Task to complete =
Once you find the line with "10 - Photogram" in the data that follows, repeat it and every line after it exactly, through the line with "- App Workshop".

Material for this exercise =

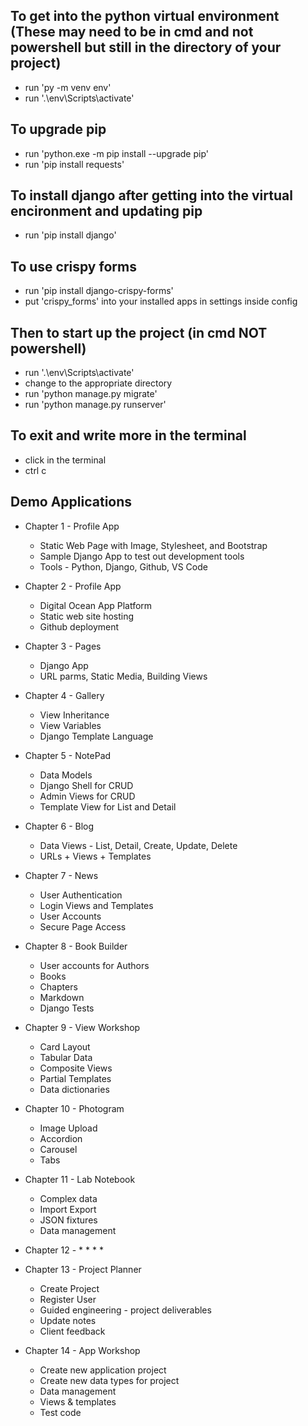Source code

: ## To get into the python virtual environment (These may need to be in cmd and not powershell but still in the directory of your project)
* run 'py -m venv env'
* run '.\env\Scripts\activate'

## To upgrade pip
* run 'python.exe -m pip install --upgrade pip'
* run 'pip install requests'

## To install django after getting into the virtual encironment and updating pip
* run 'pip install django'

## To use crispy forms
* run 'pip install django-crispy-forms'
* put 'crispy_forms' into your installed apps in settings inside config

## Then to start up the project (in cmd NOT powershell)
* run '.\env\Scripts\activate'
* change to the appropriate directory
* run 'python manage.py migrate'
* run 'python manage.py runserver'

## To exit and write more in the terminal
* click in the terminal
* ctrl c

## Demo Applications

* Chapter 1 - Profile App
    * Static Web Page with Image, Stylesheet, and Bootstrap
    * Sample Django App to test out development tools
    * Tools - Python, Django, Github, VS Code

* Chapter 2 - Profile App
	* Digital Ocean App Platform
    * Static web site hosting
    * Github deployment

* Chapter 3 - Pages
    * Django App
    * URL parms, Static Media, Building Views

* Chapter 4 - Gallery
	* View Inheritance
    * View Variables
    * Django Template Language

* Chapter 5 - NotePad
    * Data Models
    * Django Shell for CRUD
    * Admin Views for CRUD
    * Template View for List and Detail

* Chapter 6 - Blog
    * Data Views - List, Detail, Create, Update, Delete
    * URLs + Views + Templates

* Chapter 7 - News
    * User Authentication
    * Login Views and Templates
    * User Accounts
    * Secure Page Access

* Chapter 8 - Book Builder
    * User accounts for Authors
    * Books
    * Chapters
    * Markdown
    * Django Tests

* Chapter 9 - View Workshop
    * Card Layout
    * Tabular Data
    * Composite Views
    * Partial Templates
    * Data dictionaries

* Chapter 10 - Photogram
    * Image Upload
    * Accordion
    * Carousel
    * Tabs

* Chapter 11 - Lab Notebook
    * Complex data
    * Import Export
    * JSON fixtures
    * Data management

* Chapter 12 -
    * 
    * 
    * 
    * 

* Chapter 13 - Project Planner
    * Create Project
    * Register User
    * Guided engineering - project deliverables
    * Update notes
    * Client feedback

* Chapter 14 - App Workshop
    * Create new application project
    * Create new data types for project
    * Data management
    * Views & templates
    * Test code

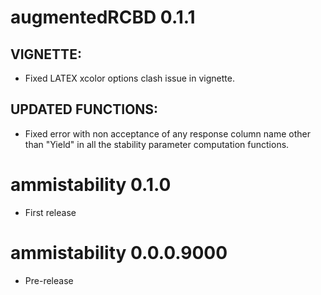 # augmentedRCBD  0.1.1

## VIGNETTE:
* Fixed LATEX xcolor options clash issue in vignette.

## UPDATED FUNCTIONS:
* Fixed error with non acceptance of any response column name other than "Yield" in all the stability parameter computation functions.

# ammistability  0.1.0

* First release

# ammistability  0.0.0.9000

* Pre-release

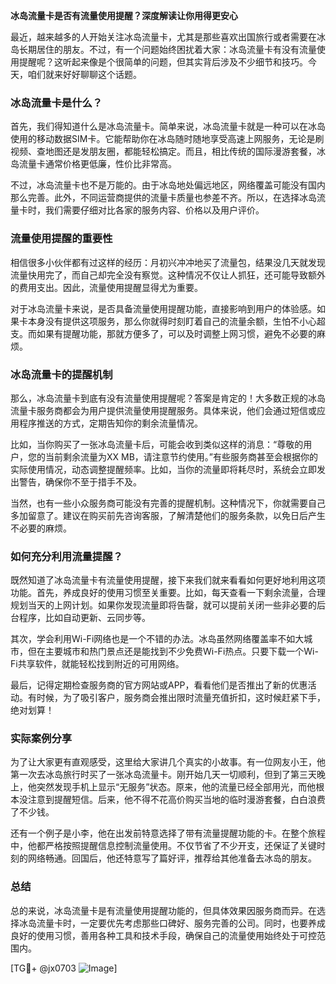 **冰岛流量卡是否有流量使用提醒？深度解读让你用得更安心**

最近，越来越多的人开始关注冰岛流量卡，尤其是那些喜欢出国旅行或者需要在冰岛长期居住的朋友。不过，有一个问题始终困扰着大家：冰岛流量卡有没有流量使用提醒呢？这听起来像是个很简单的问题，但其实背后涉及不少细节和技巧。今天，咱们就来好好聊聊这个话题。

### 冰岛流量卡是什么？

首先，我们得知道什么是冰岛流量卡。简单来说，冰岛流量卡就是一种可以在冰岛使用的移动数据SIM卡。它能帮助你在冰岛随时随地享受高速上网服务，无论是刷视频、查地图还是发朋友圈，都能轻松搞定。而且，相比传统的国际漫游套餐，冰岛流量卡通常价格更低廉，性价比非常高。

不过，冰岛流量卡也不是万能的。由于冰岛地处偏远地区，网络覆盖可能没有国内那么完善。此外，不同运营商提供的流量卡质量也参差不齐。所以，在选择冰岛流量卡时，我们需要仔细对比各家的服务内容、价格以及用户评价。

### 流量使用提醒的重要性

相信很多小伙伴都有过这样的经历：月初兴冲冲地买了流量包，结果没几天就发现流量快用完了，而自己却完全没有察觉。这种情况不仅让人抓狂，还可能导致额外的费用支出。因此，流量使用提醒显得尤为重要。

对于冰岛流量卡来说，是否具备流量使用提醒功能，直接影响到用户的体验感。如果卡本身没有提供这项服务，那么你就得时刻盯着自己的流量余额，生怕不小心超支。而如果有提醒功能，那就方便多了，可以及时调整上网习惯，避免不必要的麻烦。

### 冰岛流量卡的提醒机制

那么，冰岛流量卡到底有没有流量使用提醒呢？答案是肯定的！大多数正规的冰岛流量卡服务商都会为用户提供流量使用提醒服务。具体来说，他们会通过短信或应用程序推送的方式，定期告知你的剩余流量情况。

比如，当你购买了一张冰岛流量卡后，可能会收到类似这样的消息：“尊敬的用户，您的当前剩余流量为XX MB，请注意节约使用。”有些服务商甚至会根据你的实际使用情况，动态调整提醒频率。比如，当你的流量即将耗尽时，系统会立即发出警告，确保你不至于措手不及。

当然，也有一些小众服务商可能没有完善的提醒机制。这种情况下，你就需要自己多加留意了。建议在购买前先咨询客服，了解清楚他们的服务条款，以免日后产生不必要的麻烦。

### 如何充分利用流量提醒？

既然知道了冰岛流量卡有流量使用提醒，接下来我们就来看看如何更好地利用这项功能。首先，养成良好的使用习惯至关重要。比如，每天查看一下剩余流量，合理规划当天的上网计划。如果你发现流量即将告罄，就可以提前关闭一些非必要的后台程序，比如自动更新、云同步等。

其次，学会利用Wi-Fi网络也是一个不错的办法。冰岛虽然网络覆盖率不如大城市，但在主要城市和热门景点还是能找到不少免费Wi-Fi热点。只要下载一个Wi-Fi共享软件，就能轻松找到附近的可用网络。

最后，记得定期检查服务商的官方网站或APP，看看他们是否推出了新的优惠活动。有时候，为了吸引客户，服务商会推出限时流量充值折扣，这时候赶紧下手，绝对划算！

### 实际案例分享

为了让大家更有直观感受，这里给大家讲几个真实的小故事。有一位网友小王，他第一次去冰岛旅行时买了一张冰岛流量卡。刚开始几天一切顺利，但到了第三天晚上，他突然发现手机上显示“无服务”状态。原来，他的流量已经全部用光，而他根本没注意到提醒短信。后来，他不得不花高价购买当地的临时漫游套餐，白白浪费了不少钱。

还有一个例子是小李，他在出发前特意选择了带有流量提醒功能的卡。在整个旅程中，他都严格按照提醒信息控制流量使用。不仅节省了不少开支，还保证了关键时刻的网络畅通。回国后，他还特意写了篇好评，推荐给其他准备去冰岛的朋友。

### 总结

总的来说，冰岛流量卡是有流量使用提醒功能的，但具体效果因服务商而异。在选择冰岛流量卡时，一定要优先考虑那些口碑好、服务完善的公司。同时，也要养成良好的使用习惯，善用各种工具和技术手段，确保自己的流量使用始终处于可控范围内。

[TG💪+ @jx0703 ![Image](https://github.com/user-attachments/assets/dbca1d08-cadb-493c-b0ec-ad6f7a83f270)]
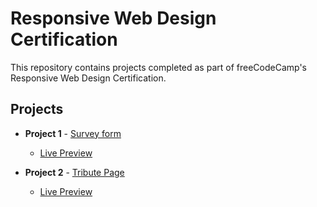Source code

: #  Responsive Web Design Certification

This repository contains projects completed as part of freeCodeCamp's Responsive Web Design Certification.

## Projects

- **Project 1** - [Survey form](https://github.com/May-95/freecodecamp-projects/tree/main/FCC%20Responsive%20Web%20Design%20Projects/Project%201%20-%20Survey%20form)

   - [Live Preview](https://may-95.github.io/freecodecamp-projects/FCC%20Responsive%20Web%20Design%20Projects/Project%201%20-%20Survey%20form)

- **Project 2** - [Tribute Page](https://github.com/May-95/freecodecamp-projects/tree/main/FCC%20Responsive%20Web%20Design%20Projects/Project%202%20-%20Tribute%20Page)

   - [Live Preview](https://may-95.github.io/freecodecamp-projects/FCC%20Responsive%20Web%20Design%20Projects/Project%202%20-%20Tribute%20Page)
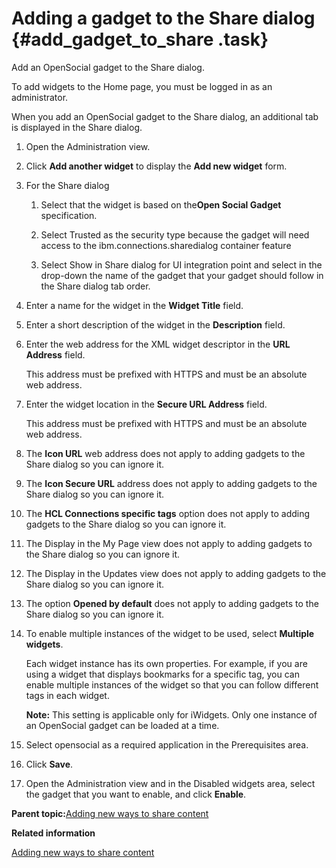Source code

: # Adding a gadget to the Share dialog {#add_gadget_to_share .task}

Add an OpenSocial gadget to the Share dialog.

To add widgets to the Home page, you must be logged in as an administrator.

When you add an OpenSocial gadget to the Share dialog, an additional tab is displayed in the Share dialog.

1.  Open the Administration view.

2.  Click **Add another widget** to display the **Add new widget** form.

3.  For the Share dialog

    1.  Select that the widget is based on the**Open Social Gadget** specification.

    2.  Select Trusted as the security type because the gadget will need access to the ibm.connections.sharedialog container feature

    3.  Select Show in Share dialog for UI integration point and select in the drop-down the name of the gadget that your gadget should follow in the Share dialog tab order.

4.  Enter a name for the widget in the **Widget Title** field.

5.  Enter a short description of the widget in the **Description** field.

6.  Enter the web address for the XML widget descriptor in the **URL Address** field.

    This address must be prefixed with HTTPS and must be an absolute web address.

7.  Enter the widget location in the **Secure URL Address** field.

    This address must be prefixed with HTTPS and must be an absolute web address.

8.  The **Icon URL** web address does not apply to adding gadgets to the Share dialog so you can ignore it.

9.  The **Icon Secure URL** address does not apply to adding gadgets to the Share dialog so you can ignore it.

10. The **HCL Connections specific tags** option does not apply to adding gadgets to the Share dialog so you can ignore it.

11. The Display in the My Page view does not apply to adding gadgets to the Share dialog so you can ignore it.

12. The Display in the Updates view does not apply to adding gadgets to the Share dialog so you can ignore it.

13. The option **Opened by default** does not apply to adding gadgets to the Share dialog so you can ignore it.

14. To enable multiple instances of the widget to be used, select **Multiple widgets**.

    Each widget instance has its own properties. For example, if you are using a widget that displays bookmarks for a specific tag, you can enable multiple instances of the widget so that you can follow different tags in each widget.

    **Note:** This setting is applicable only for iWidgets. Only one instance of an OpenSocial gadget can be loaded at a time.

15. Select opensocial as a required application in the Prerequisites area.

16. Click **Save**.

17. Open the Administration view and in the Disabled widgets area, select the gadget that you want to enable, and click **Enable**.


**Parent topic:**[Adding new ways to share content](../customize/t_customize_sharebox_gadgets.md)

**Related information**  


[Adding new ways to share content](../customize/t_customize_sharebox_gadgets.md)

Solution for this exercise =
* Chapter 10 - Photogram
    * Image Upload
    * Accordion
    * Carousel
    * Tabs

* Chapter 11 - Lab Notebook
    * Complex data
    * Import Export
    * JSON fixtures
    * Data management

* Chapter 12 -
    * 
    * 
    * 
    * 

* Chapter 13 - Project Planner
    * Create Project
    * Register User
    * Guided engineering - project deliverables
    * Update notes
    * Client feedback

* Chapter 14 - App Workshop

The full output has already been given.